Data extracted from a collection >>
- - - -
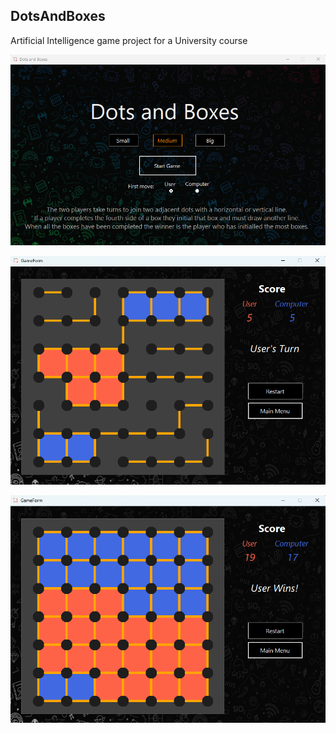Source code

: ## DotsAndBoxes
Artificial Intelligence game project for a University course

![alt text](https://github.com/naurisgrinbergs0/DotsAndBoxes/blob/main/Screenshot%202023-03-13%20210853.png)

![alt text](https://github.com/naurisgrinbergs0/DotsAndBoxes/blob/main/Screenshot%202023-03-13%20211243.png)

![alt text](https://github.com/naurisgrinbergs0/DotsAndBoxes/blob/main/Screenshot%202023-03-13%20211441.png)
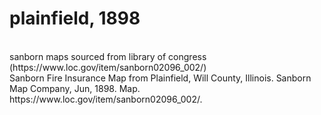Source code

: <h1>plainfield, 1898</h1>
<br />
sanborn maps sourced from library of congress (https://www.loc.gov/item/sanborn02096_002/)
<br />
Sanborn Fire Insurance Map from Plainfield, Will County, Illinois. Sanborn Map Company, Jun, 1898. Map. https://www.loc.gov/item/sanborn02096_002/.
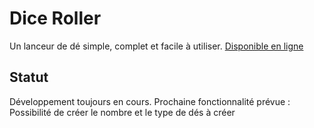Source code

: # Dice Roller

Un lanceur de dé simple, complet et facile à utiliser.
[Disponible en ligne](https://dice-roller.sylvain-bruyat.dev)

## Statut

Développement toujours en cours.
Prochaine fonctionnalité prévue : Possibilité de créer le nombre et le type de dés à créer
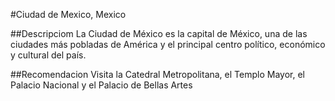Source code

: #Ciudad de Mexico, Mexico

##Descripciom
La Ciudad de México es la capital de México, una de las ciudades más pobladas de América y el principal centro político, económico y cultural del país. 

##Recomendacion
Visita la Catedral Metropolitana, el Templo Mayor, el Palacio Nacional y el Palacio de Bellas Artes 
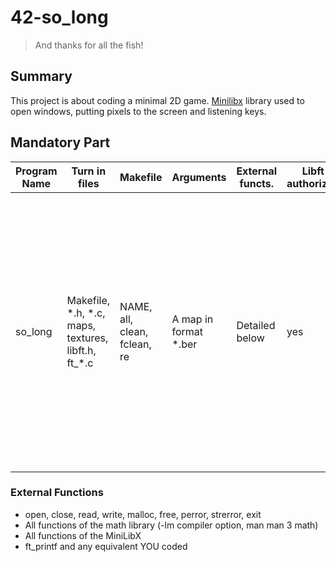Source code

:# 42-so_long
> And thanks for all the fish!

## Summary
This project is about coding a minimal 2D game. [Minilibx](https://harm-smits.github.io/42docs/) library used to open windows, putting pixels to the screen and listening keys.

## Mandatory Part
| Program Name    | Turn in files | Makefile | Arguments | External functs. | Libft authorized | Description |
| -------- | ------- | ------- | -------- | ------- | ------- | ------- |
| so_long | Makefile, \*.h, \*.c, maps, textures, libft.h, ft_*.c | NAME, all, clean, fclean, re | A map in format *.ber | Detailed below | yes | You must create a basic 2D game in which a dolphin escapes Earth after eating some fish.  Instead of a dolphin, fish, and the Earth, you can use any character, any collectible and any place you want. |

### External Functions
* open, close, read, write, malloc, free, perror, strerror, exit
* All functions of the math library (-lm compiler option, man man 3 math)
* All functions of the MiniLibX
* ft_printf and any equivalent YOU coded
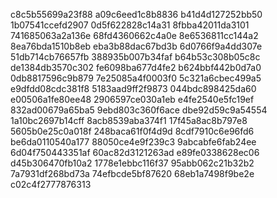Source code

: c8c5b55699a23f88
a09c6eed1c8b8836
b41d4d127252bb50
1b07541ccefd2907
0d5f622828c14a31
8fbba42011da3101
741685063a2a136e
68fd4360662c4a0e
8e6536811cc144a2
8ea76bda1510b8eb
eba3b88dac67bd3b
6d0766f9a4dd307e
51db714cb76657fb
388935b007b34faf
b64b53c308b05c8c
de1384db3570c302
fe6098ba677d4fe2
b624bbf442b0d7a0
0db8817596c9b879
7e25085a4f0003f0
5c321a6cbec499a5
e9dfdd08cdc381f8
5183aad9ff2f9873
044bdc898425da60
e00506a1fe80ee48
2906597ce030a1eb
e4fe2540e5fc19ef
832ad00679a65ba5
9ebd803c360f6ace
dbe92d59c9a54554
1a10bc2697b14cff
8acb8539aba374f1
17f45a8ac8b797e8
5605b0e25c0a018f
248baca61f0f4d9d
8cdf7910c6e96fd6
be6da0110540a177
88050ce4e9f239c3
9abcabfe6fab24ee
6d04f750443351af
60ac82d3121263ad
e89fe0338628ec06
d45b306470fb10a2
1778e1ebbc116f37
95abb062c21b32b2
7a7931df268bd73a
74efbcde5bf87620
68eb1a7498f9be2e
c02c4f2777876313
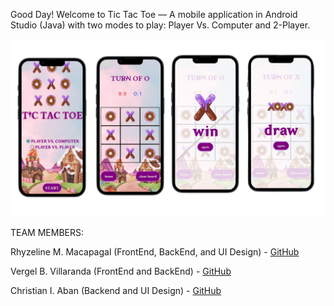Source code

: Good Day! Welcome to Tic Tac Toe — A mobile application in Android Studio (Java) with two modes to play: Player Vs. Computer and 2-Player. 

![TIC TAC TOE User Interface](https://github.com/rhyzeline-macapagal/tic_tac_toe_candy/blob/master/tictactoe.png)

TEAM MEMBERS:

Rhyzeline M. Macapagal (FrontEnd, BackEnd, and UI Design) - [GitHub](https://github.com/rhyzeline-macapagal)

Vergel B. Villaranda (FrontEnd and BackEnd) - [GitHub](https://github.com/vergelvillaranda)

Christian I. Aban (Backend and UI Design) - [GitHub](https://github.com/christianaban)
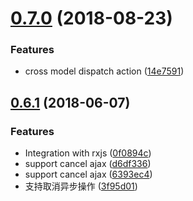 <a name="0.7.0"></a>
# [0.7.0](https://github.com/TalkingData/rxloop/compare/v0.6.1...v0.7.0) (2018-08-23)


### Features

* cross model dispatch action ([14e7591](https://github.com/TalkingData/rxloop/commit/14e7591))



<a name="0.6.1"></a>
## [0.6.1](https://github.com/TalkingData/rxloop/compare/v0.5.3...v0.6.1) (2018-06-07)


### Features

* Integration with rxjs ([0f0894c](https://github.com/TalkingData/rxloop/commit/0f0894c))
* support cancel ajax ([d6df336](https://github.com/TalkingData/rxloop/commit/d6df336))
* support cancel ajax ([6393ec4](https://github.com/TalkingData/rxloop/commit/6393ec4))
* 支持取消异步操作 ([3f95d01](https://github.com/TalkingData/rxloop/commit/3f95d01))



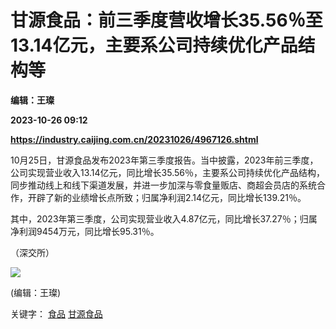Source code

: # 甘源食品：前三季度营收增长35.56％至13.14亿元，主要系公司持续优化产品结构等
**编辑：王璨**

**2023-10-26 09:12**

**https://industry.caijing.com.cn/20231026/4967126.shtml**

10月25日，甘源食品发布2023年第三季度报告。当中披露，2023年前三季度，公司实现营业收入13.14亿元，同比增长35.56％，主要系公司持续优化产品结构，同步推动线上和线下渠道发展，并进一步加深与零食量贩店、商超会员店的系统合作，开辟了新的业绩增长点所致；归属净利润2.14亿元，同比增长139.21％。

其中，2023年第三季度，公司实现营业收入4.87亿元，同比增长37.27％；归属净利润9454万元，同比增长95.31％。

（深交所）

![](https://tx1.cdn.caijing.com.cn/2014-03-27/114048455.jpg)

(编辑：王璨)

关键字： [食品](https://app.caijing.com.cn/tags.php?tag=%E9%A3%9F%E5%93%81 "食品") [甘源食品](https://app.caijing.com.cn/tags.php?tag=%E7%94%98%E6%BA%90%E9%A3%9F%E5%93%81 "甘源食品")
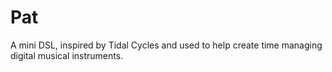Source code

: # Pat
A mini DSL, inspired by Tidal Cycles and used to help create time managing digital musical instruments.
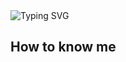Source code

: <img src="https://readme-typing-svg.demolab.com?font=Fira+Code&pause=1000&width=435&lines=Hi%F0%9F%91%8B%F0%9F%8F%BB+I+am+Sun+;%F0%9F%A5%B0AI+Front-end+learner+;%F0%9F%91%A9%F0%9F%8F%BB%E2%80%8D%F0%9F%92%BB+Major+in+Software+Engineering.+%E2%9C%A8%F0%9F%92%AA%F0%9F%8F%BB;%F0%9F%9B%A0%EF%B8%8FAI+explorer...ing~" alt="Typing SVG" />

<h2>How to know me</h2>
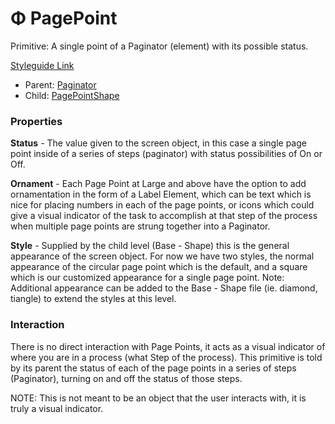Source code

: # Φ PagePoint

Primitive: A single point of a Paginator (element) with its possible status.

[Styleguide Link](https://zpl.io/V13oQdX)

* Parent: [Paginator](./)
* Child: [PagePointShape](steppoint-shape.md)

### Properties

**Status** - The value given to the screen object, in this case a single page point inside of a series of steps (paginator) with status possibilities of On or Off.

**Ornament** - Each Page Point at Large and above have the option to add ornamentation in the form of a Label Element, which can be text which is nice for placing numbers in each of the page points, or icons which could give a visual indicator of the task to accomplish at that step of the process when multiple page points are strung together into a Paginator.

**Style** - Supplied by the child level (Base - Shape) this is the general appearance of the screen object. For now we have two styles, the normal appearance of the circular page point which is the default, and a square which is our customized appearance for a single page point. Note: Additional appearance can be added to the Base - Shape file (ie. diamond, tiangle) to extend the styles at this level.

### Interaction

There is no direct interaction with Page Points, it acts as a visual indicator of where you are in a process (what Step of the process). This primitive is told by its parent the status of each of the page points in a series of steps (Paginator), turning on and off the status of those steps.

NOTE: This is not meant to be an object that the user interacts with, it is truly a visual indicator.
- - - -
What is needed >> Reproduce the data exactly as it appears above. Pictures are to be left out.

Your solution >>
Source code

: ## DotsAndBoxes
Artificial Intelligence game project for a University course

![alt text](https://github.com/naurisgrinbergs0/DotsAndBoxes/blob/main/Screenshot%202023-03-13%20210853.png)

![alt text](https://github.com/naurisgrinbergs0/DotsAndBoxes/blob/main/Screenshot%202023-03-13%20211243.png)

![alt text](https://github.com/naurisgrinbergs0/DotsAndBoxes/blob/main/Screenshot%202023-03-13%20211441.png)
Source code

: <h1>plainfield, 1898</h1>
<br />
sanborn maps sourced from library of congress (https://www.loc.gov/item/sanborn02096_002/)
<br />
Sanborn Fire Insurance Map from Plainfield, Will County, Illinois. Sanborn Map Company, Jun, 1898. Map. https://www.loc.gov/item/sanborn02096_002/.
Source code

: # Dice Roller

Un lanceur de dé simple, complet et facile à utiliser.
[Disponible en ligne](https://dice-roller.sylvain-bruyat.dev)

## Statut

Développement toujours en cours.
Prochaine fonctionnalité prévue : Possibilité de créer le nombre et le type de dés à créer
Source code

: #Ciudad de Mexico, Mexico

##Descripciom
La Ciudad de México es la capital de México, una de las ciudades más pobladas de América y el principal centro político, económico y cultural del país. 

##Recomendacion
Visita la Catedral Metropolitana, el Templo Mayor, el Palacio Nacional y el Palacio de Bellas Artes 
Source code

:# 42-so_long
> And thanks for all the fish!

## Summary
This project is about coding a minimal 2D game. [Minilibx](https://harm-smits.github.io/42docs/) library used to open windows, putting pixels to the screen and listening keys.

## Mandatory Part
| Program Name    | Turn in files | Makefile | Arguments | External functs. | Libft authorized | Description |
| -------- | ------- | ------- | -------- | ------- | ------- | ------- |
| so_long | Makefile, \*.h, \*.c, maps, textures, libft.h, ft_*.c | NAME, all, clean, fclean, re | A map in format *.ber | Detailed below | yes | You must create a basic 2D game in which a dolphin escapes Earth after eating some fish.  Instead of a dolphin, fish, and the Earth, you can use any character, any collectible and any place you want. |

### External Functions
* open, close, read, write, malloc, free, perror, strerror, exit
* All functions of the math library (-lm compiler option, man man 3 math)
* All functions of the MiniLibX
* ft_printf and any equivalent YOU coded
Source code

: c8c5b55699a23f88
a09c6eed1c8b8836
b41d4d127252bb50
1b07541ccefd2907
0d5f622828c14a31
8fbba42011da3101
741685063a2a136e
68fd4360662c4a0e
8e6536811cc144a2
8ea76bda1510b8eb
eba3b88dac67bd3b
6d0766f9a4dd307e
51db714cb76657fb
388935b007b34faf
b64b53c308b05c8c
de1384db3570c302
fe6098ba677d4fe2
b624bbf442b0d7a0
0db8817596c9b879
7e25085a4f0003f0
5c321a6cbec499a5
e9dfdd08cdc381f8
5183aad9ff2f9873
044bdc898425da60
e00506a1fe80ee48
2906597ce030a1eb
e4fe2540e5fc19ef
832ad00679a65ba5
9ebd803c360f6ace
dbe92d59c9a54554
1a10bc2697b14cff
8acb8539aba374f1
17f45a8ac8b797e8
5605b0e25c0a018f
248baca61f0f4d9d
8cdf7910c6e96fd6
be6da0110540a177
88050ce4e9f239c3
9abcabfe6fab24ee
6d04f750443351af
60ac82d3121263ad
e89fe0338628ec06
d45b306470fb10a2
1778e1ebbc116f37
95abb062c21b32b2
7a7931df268bd73a
74efbcde5bf87620
68eb1a7498f9be2e
c02c4f2777876313
Source code

: Good Day! Welcome to Tic Tac Toe — A mobile application in Android Studio (Java) with two modes to play: Player Vs. Computer and 2-Player. 

![TIC TAC TOE User Interface](https://github.com/rhyzeline-macapagal/tic_tac_toe_candy/blob/master/tictactoe.png)

TEAM MEMBERS:

Rhyzeline M. Macapagal (FrontEnd, BackEnd, and UI Design) - [GitHub](https://github.com/rhyzeline-macapagal)

Vergel B. Villaranda (FrontEnd and BackEnd) - [GitHub](https://github.com/vergelvillaranda)

Christian I. Aban (Backend and UI Design) - [GitHub](https://github.com/christianaban)
 <a name="0.7.0"></a>
# [0.7.0](https://github.com/TalkingData/rxloop/compare/v0.6.1...v0.7.0) (2018-08-23)


### Features

* cross model dispatch action ([14e7591](https://github.com/TalkingData/rxloop/commit/14e7591))



<a name="0.6.1"></a>
## [0.6.1](https://github.com/TalkingData/rxloop/compare/v0.5.3...v0.6.1) (2018-06-07)


### Features

* Integration with rxjs ([0f0894c](https://github.com/TalkingData/rxloop/commit/0f0894c))
* support cancel ajax ([d6df336](https://github.com/TalkingData/rxloop/commit/d6df336))
* support cancel ajax ([6393ec4](https://github.com/TalkingData/rxloop/commit/6393ec4))
* 支持取消异步操作 ([3f95d01](https://github.com/TalkingData/rxloop/commit/3f95d01))



Source code

: # 甘源食品：前三季度营收增长35.56％至13.14亿元，主要系公司持续优化产品结构等
**编辑：王璨**

**2023-10-26 09:12**

**https://industry.caijing.com.cn/20231026/4967126.shtml**

10月25日，甘源食品发布2023年第三季度报告。当中披露，2023年前三季度，公司实现营业收入13.14亿元，同比增长35.56％，主要系公司持续优化产品结构，同步推动线上和线下渠道发展，并进一步加深与零食量贩店、商超会员店的系统合作，开辟了新的业绩增长点所致；归属净利润2.14亿元，同比增长139.21％。

其中，2023年第三季度，公司实现营业收入4.87亿元，同比增长37.27％；归属净利润9454万元，同比增长95.31％。

（深交所）

![](https://tx1.cdn.caijing.com.cn/2014-03-27/114048455.jpg)

(编辑：王璨)

关键字： [食品](https://app.caijing.com.cn/tags.php?tag=%E9%A3%9F%E5%93%81 "食品") [甘源食品](https://app.caijing.com.cn/tags.php?tag=%E7%94%98%E6%BA%90%E9%A3%9F%E5%93%81 "甘源食品")
Source code

: # Pat
A mini DSL, inspired by Tidal Cycles and used to help create time managing digital musical instruments.
Source code

: <img src="https://readme-typing-svg.demolab.com?font=Fira+Code&pause=1000&width=435&lines=Hi%F0%9F%91%8B%F0%9F%8F%BB+I+am+Sun+;%F0%9F%A5%B0AI+Front-end+learner+;%F0%9F%91%A9%F0%9F%8F%BB%E2%80%8D%F0%9F%92%BB+Major+in+Software+Engineering.+%E2%9C%A8%F0%9F%92%AA%F0%9F%8F%BB;%F0%9F%9B%A0%EF%B8%8FAI+explorer...ing~" alt="Typing SVG" />

<h2>How to know me</h2>
Source code

: # Φ PagePoint

Primitive: A single point of a Paginator (element) with its possible status.

[Styleguide Link](https://zpl.io/V13oQdX)

* Parent: [Paginator](./)
* Child: [PagePointShape](steppoint-shape.md)

### Properties

**Status** - The value given to the screen object, in this case a single page point inside of a series of steps (paginator) with status possibilities of On or Off.

**Ornament** - Each Page Point at Large and above have the option to add ornamentation in the form of a Label Element, which can be text which is nice for placing numbers in each of the page points, or icons which could give a visual indicator of the task to accomplish at that step of the process when multiple page points are strung together into a Paginator.

**Style** - Supplied by the child level (Base - Shape) this is the general appearance of the screen object. For now we have two styles, the normal appearance of the circular page point which is the default, and a square which is our customized appearance for a single page point. Note: Additional appearance can be added to the Base - Shape file (ie. diamond, tiangle) to extend the styles at this level.

### Interaction

There is no direct interaction with Page Points, it acts as a visual indicator of where you are in a process (what Step of the process). This primitive is told by its parent the status of each of the page points in a series of steps (Paginator), turning on and off the status of those steps.

NOTE: This is not meant to be an object that the user interacts with, it is truly a visual indicator.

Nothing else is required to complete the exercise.